While we’re constantly working on new integrations from third-party solutions, we didn’t want to leave you without a particular type of data you might need to run your technical SEO audits. That’s why we let you upload CSV files at scale (you can upload millions of rows) to add a new layer of data at a URL level. You can build your very own segmentations and filters based on these particular data (rankings, CRM, business, Google Ads data, etc.) to see whether your most strategic pages meet your objectives.

Open API, custom analysis

Oncrawl is based on a platform built around an API. The Oncrawl REST API is used for accessing your crawl data as well as managing your projects and your crawls. In order to use this API you need to have an Oncrawl account, an active subscription and an access token.
You can create your own application to request this API very easily. This can be done using an API token generated by the user account or by using an OAuth application to connect to Oncrawl using the user’s account.

Using our API, you can write applications that make the most of Oncrawl’s many features, deployed in your own environment, using the programming language and platforms that you prefer. This means that you can create custom dashboards, integrate our data into other platforms and automatically trigger a crawl whenever a site is updated.

Also, to make integration easier for you, all our charts include the API calls and the response format in the information icon.

crawler

crawler

Trends and optimizations over time

Oncrawl organizes your crawls by date within your projects. We store your crawl data while your subscription is active, which means you can keep track of months or even years of analyses.

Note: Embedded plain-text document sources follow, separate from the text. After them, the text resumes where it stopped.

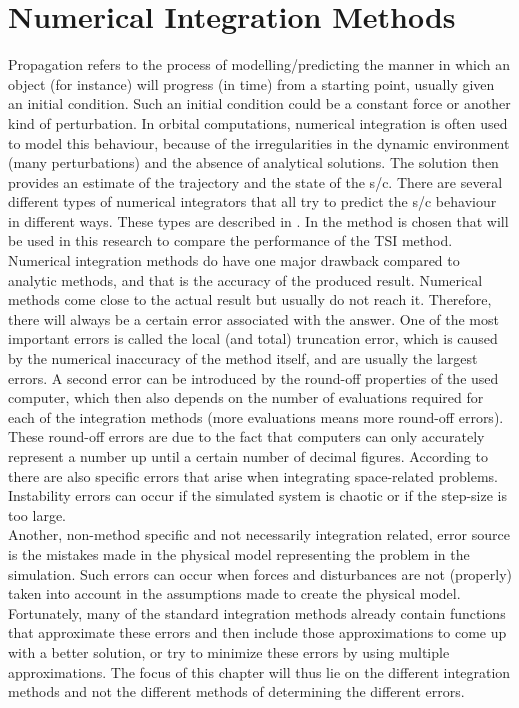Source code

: \chapter{Numerical Integration Methods}


\label{ch:standardIntegrationMethods}
Propagation refers to the process of modelling/predicting the manner in which an object (for instance) will progress (in time) from a starting point, usually given an initial condition. Such an initial condition could be a constant force or another kind of perturbation. In orbital computations, numerical integration is often used to model this behaviour, because of the irregularities in the dynamic environment (many perturbations) and the absence of analytical solutions. The solution then provides an estimate of the trajectory and the state of the \ac{s/c}\citep{hofsteenge2013}. There are several different types of numerical integrators that all try to predict the \ac{s/c} behaviour in different ways. These types are described in . In  the method is chosen that will be used in this research to compare the performance of the \ac{TSI} method. \\
Numerical integration methods do have one major drawback compared to analytic methods, and that is the accuracy of the produced result. Numerical methods come close to the actual result but usually do not reach it. Therefore, there will always be a certain error associated with the answer. One of the most important errors is called the local (and total) truncation error, which is caused by the numerical inaccuracy of the method itself, and are usually the largest errors. A second error can be introduced by the round-off properties of the used computer, which then also depends on the number of evaluations required for each of the integration methods (more evaluations means more round-off errors). These round-off errors are due to the fact that computers can only accurately represent a number up until a certain number of decimal figures. According to \cite{milani1987} there are also specific errors that arise when integrating space-related problems. Instability errors can occur if the simulated system is chaotic or if the step-size is too large.\\
Another, non-method specific and not necessarily integration related, error source is the mistakes made in the physical model representing the problem in the simulation. Such errors can occur when forces and disturbances are not (properly) taken into account in the assumptions made to create the physical model.\\
Fortunately, many of the standard integration methods already contain functions that approximate these errors and then include those approximations to come up with a better solution, or try to minimize these errors by using multiple approximations. The focus of this chapter will thus lie on the different integration methods and not the different methods of determining the different errors.

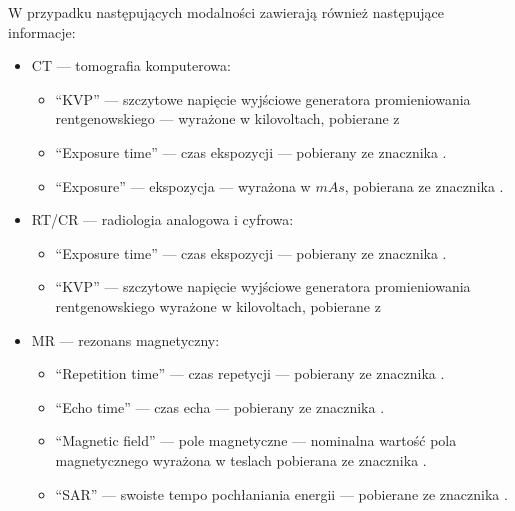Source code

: W przypadku następujących modalności zawierają również następujące informacje:
\begin{itemize}
    \item CT --- tomografia komputerowa:
          \begin{itemize}
              \item \enquote{KVP} --- szczytowe napięcie wyjściowe generatora promieniowania rentgenowskiego --- wyrażone w kilovoltach, pobierane z 
              \item \enquote{Exposure time} --- czas ekspozycji --- pobierany ze znacznika .
              \item \enquote{Exposure} --- ekspozycja --- wyrażona w $mAs$, pobierana ze znacznika .
          \end{itemize}

    \item RT/CR --- radiologia analogowa i cyfrowa:
          \begin{itemize}
              \item \enquote{Exposure time} --- czas ekspozycji --- pobierany ze znacznika .
              \item \enquote{KVP} --- szczytowe napięcie wyjściowe generatora promieniowania rentgenowskiego wyrażone w kilovoltach, pobierane z 
          \end{itemize}

    \item MR --- rezonans magnetyczny:
          \begin{itemize}
              \item \enquote{Repetition time} --- czas repetycji --- pobierany ze znacznika .
              \item \enquote{Echo time} --- czas echa --- pobierany ze znacznika .
              \item \enquote{Magnetic field} --- pole magnetyczne --- nominalna wartość pola magnetycznego wyrażona w teslach pobierana ze znacznika .
              \item \enquote{SAR} --- swoiste tempo pochłaniania energii --- pobierane ze znacznika .
          \end{itemize}
\end{itemize}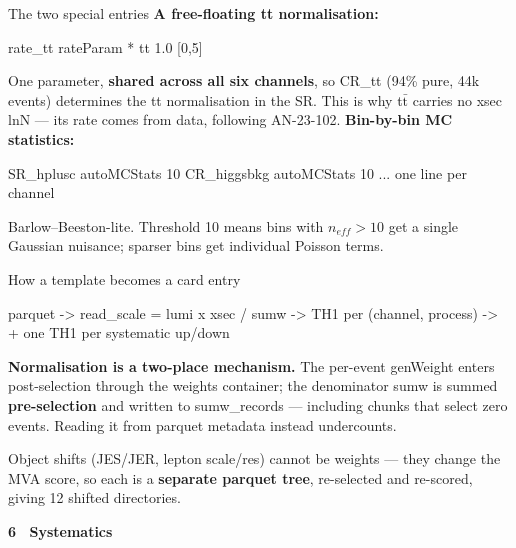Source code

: \documentclass[aspectratio=169,10pt]{beamer}
\newcommand{\code}[1]{{\ttfamily\small\colorbox{codebg}{#1}}}
\newcommand{\sectionframe}[2][]{%
  \begingroup
  \setbeamercolor{background canvas}{bg=deckblue}
  \begin{frame}[plain]
    \vfill
    \begin{center}
      {\Large\bfseries\color{white} #2}\\[0.4em]
      \colorbox{deckgold}{\makebox[0.35\textwidth]{\rule{0pt}{1.2pt}}}
      \ifx\relax#1\relax\else\\[0.6em]{\color{white!80!deckblue}\small #1}\fi
    \end{center}
    \vfill
  \end{frame}
  \endgroup
}
\begin{document}
\begin{frame}[fragile]{The two special entries}
\textbf{A free-floating tt normalisation:}
\begin{semiverbatim}\small
rate_tt  rateParam  *  tt  1.0  [0,5]
\end{semiverbatim}
{\small One parameter, \textbf{shared across all six channels}, so CR\_tt (94\% pure,
44k events) determines the tt normalisation in the SR. This is why
t$\bar{\text{t}}$ carries no \code{xsec} lnN --- its rate comes from data, following
AN-23-102.}
\vspace{0.4em}
\textbf{Bin-by-bin MC statistics:}
\begin{semiverbatim}\small
SR_hplusc    autoMCStats 10
CR_higgsbkg  autoMCStats 10
   ... one line per channel
\end{semiverbatim}
{\small Barlow--Beeston-lite. Threshold 10 means bins with $n_{eff} > 10$ get a
single Gaussian nuisance; sparser bins get individual Poisson terms.}
\end{frame}

\begin{frame}[fragile]{How a template becomes a card entry}
\begin{semiverbatim}\small
parquet  ->  read_scale = lumi x xsec / sumw  ->  TH1 per (channel, process)
                                              ->  + one TH1 per systematic up/down
\end{semiverbatim}
\vspace{0.3em}
\begin{keybox}
\textbf{Normalisation is a two-place mechanism.} The per-event \code{genWeight}
enters post-selection through the weights container; the denominator \code{sumw} is
summed \textbf{pre-selection} and written to \code{sumw\_records} --- including
chunks that select zero events. Reading it from parquet metadata instead undercounts.
\end{keybox}
\vspace{0.2em}
{\small Object shifts (JES/JER, lepton scale/res) cannot be weights --- they change
the MVA score, so each is a \textbf{separate parquet tree}, re-selected and
re-scored, giving 12 shifted directories.}
\end{frame}

\sectionframe{6 \textperiodcentered\ Systematics}
\end{document}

Please note that if you use our Log Monitoring feature, the Oncrawl application handles personal data in the form of the IP addresses of visitors to your website. This information is required in order to distinguish reliably between Googlebots and other visitors. IP addresses are not stored in the Oncrawl application. This data only exists in the original file that you upload to your private, secure FTP.

We also offer extensive features that let you compare two crawls, based on the same crawl configuration, to spot trends and changes over time. This is a great way to compare a staging and a live version and check if everything has gone smoothly during the migration.
You can also share your projects with teammates or clients, which is a great way to prove the value of your optimizations and share results.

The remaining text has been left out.